WORK TASK = Those lines of the data that hold the word "mathbf" are to be copied out.

RECORDS TO PROCESS =
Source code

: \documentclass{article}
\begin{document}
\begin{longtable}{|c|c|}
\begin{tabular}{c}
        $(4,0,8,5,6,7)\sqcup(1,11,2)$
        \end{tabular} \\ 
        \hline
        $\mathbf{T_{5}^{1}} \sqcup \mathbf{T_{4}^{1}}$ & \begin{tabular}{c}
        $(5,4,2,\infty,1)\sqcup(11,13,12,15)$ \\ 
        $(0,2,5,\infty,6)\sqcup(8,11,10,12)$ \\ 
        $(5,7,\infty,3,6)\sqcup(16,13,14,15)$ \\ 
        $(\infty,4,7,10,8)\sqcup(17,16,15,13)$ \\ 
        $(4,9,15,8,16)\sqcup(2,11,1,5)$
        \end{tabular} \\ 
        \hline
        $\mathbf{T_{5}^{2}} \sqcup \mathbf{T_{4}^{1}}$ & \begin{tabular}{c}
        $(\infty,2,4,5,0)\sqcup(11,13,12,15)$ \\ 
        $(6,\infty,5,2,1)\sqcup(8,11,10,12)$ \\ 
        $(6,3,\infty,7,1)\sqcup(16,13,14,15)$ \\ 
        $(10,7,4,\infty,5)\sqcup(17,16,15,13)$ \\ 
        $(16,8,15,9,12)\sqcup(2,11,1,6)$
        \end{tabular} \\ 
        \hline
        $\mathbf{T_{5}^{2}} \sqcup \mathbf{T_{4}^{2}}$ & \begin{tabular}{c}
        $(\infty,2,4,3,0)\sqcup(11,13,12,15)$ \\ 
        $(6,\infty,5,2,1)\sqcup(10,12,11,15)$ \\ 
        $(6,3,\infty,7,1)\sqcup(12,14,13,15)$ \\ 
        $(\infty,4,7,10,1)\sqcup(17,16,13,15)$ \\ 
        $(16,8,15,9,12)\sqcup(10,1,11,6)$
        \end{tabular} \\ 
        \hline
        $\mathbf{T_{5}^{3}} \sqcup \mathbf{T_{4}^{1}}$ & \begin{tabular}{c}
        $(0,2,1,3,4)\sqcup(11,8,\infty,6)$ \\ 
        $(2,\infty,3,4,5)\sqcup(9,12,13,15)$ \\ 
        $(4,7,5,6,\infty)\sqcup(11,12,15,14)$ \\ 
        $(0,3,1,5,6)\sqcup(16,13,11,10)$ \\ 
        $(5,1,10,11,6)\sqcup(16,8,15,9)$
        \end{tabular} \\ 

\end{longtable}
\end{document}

RESULT OF THIS EXERCISE =
        $\mathbf{T_{5}^{1}} \sqcup \mathbf{T_{4}^{1}}$ & \begin{tabular}{c}
        $\mathbf{T_{5}^{2}} \sqcup \mathbf{T_{4}^{1}}$ & \begin{tabular}{c}
        $\mathbf{T_{5}^{2}} \sqcup \mathbf{T_{4}^{2}}$ & \begin{tabular}{c}
        $\mathbf{T_{5}^{3}} \sqcup \mathbf{T_{4}^{1}}$ & \begin{tabular}{c}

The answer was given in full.